Technical Implementation
The process for training and evaluating the models is described below.
Datasets
The following datasets were used for training and evaluation:
- AACR Project GENIE and GENIE BPC datasets: GENIE has collected genomic data and basic clinical data, such as cancer type, patient age at sequencing, and demographics, from well over 100,000 tumor specimens. The BPC project involves annotation of EHRs to extract exposure variables and outcomes. This includes outcome annotation of each imaging report and one medical oncologist note per month using the PRISSMM data model.
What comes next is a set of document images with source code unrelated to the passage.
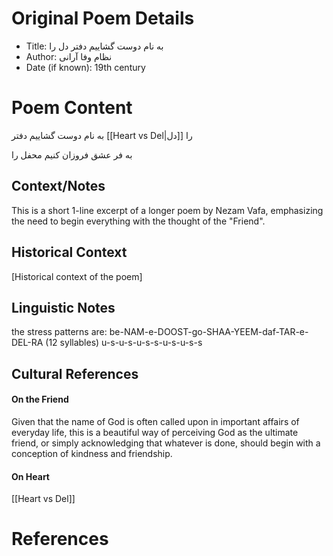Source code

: # Original Poem Details
- Title: به نام دوست گشاییم دفتر دل را
- Author: نظام وفا آرانی
- Date (if known): 19th century


# Poem Content

به نام دوست گشاییم دفتر [[Heart vs Del|دل]]  را

به فر عشق فروزان کنیم محفل  را

## Context/Notes

This is a short 1-line excerpt of a longer poem by Nezam Vafa, emphasizing the need to begin everything with the thought of the "Friend". 

## Historical Context
[Historical context of the poem]

## Linguistic Notes
the stress patterns are: 
be-NAM-e-DOOST-go-SHAA-YEEM-daf-TAR-e-DEL-RA (12 syllables)
u-s-u-s-u-s-s-u-s-u-s-s 

## Cultural References

#### On the Friend
Given that the name of God is often called upon in important affairs of everyday life, this is a beautiful way of perceiving God as the ultimate friend, or simply acknowledging that whatever is done, should begin with a conception of kindness and friendship.

#### On Heart
[[Heart vs Del]]
# References

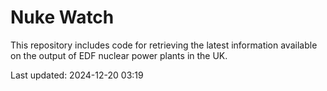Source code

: # Nuke Watch

This repository includes code for retrieving the latest information available on the output of EDF nuclear power plants in the UK.

Last updated: 2024-12-20 03:19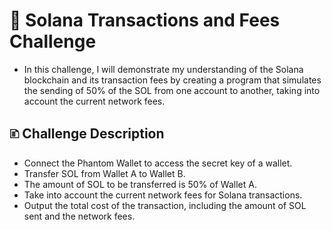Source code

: # 🧠 Solana Transactions and Fees Challenge

- In this challenge, I will demonstrate my understanding of the Solana blockchain and its transaction fees by 
creating a program that simulates the sending of 50% of the SOL from one account to another, taking into account the current network fees.

## 🗈 Challenge Description
- Connect the Phantom Wallet to access the secret key of a wallet.
- Transfer SOL from Wallet A to Wallet B.
- The amount of SOL to be transferred is 50% of Wallet A.
- Take into account the current network fees for Solana transactions.
- Output the total cost of the transaction, including the amount of SOL sent and the network fees.
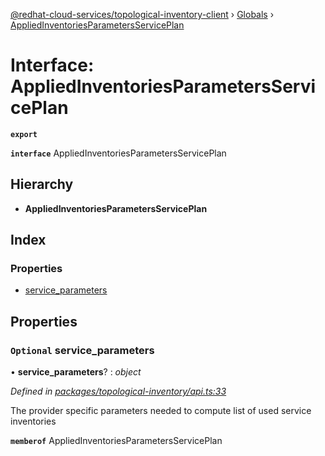 [@redhat-cloud-services/topological-inventory-client](../README.md) › [Globals](../globals.md) › [AppliedInventoriesParametersServicePlan](appliedinventoriesparametersserviceplan.md)

# Interface: AppliedInventoriesParametersServicePlan

**`export`** 

**`interface`** AppliedInventoriesParametersServicePlan

## Hierarchy

* **AppliedInventoriesParametersServicePlan**

## Index

### Properties

* [service_parameters](appliedinventoriesparametersserviceplan.md#optional-service_parameters)

## Properties

### `Optional` service_parameters

• **service_parameters**? : *object*

*Defined in [packages/topological-inventory/api.ts:33](https://github.com/Hyperkid123/javascript-clients/blob/master/packages/topological-inventory/api.ts#L33)*

The provider specific parameters needed to compute list of used service inventories

**`memberof`** AppliedInventoriesParametersServicePlan
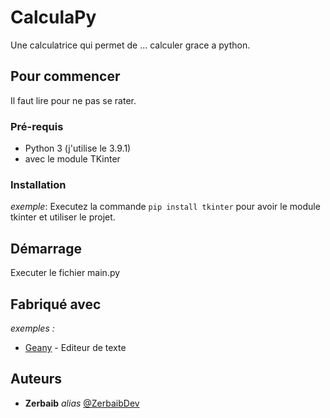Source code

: # CalculaPy

Une calculatrice qui permet de ... calculer grace a python.

## Pour commencer

Il faut lire pour ne pas se rater.

### Pré-requis

- Python 3 (j'utilise le 3.9.1)
- avec le module TKinter

### Installation

_exemple_: Executez la commande ``pip install tkinter`` pour avoir le module tkinter et utiliser le projet.

## Démarrage

Executer le fichier main.py

## Fabriqué avec

_exemples :_
* [Geany](http://geany.org) - Editeur de texte

## Auteurs

* **Zerbaib** _alias_ [@ZerbaibDev](https://github.com/Zerbaib)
- MIMIC-IV dataset: The Medical Information Mart for Intensive Care (MIMIC) dataset consists of deidentified structured and unstructured EHR data for patients who have been hospitalized in the intensive care unit at Beth Israel Deaconess Medical Center. The current version of the dataset, MIMIC-IV, includes unstructured radiology reports and discharge summaries for this cohort [19, 20]. The MIMIC data are available on request to credentialed researchers on PhysioNet [21]
Model Training
Teacher models:
- DFCI-imaging-teacher: A BERT-base-uncased [22] model was fine-tuned to predict annotations of any cancer, progression, response, and metastases to specific organs (brain, bone, liver, adrenal gland, lung, lymph nodes, and peritoneum) from imaging reports.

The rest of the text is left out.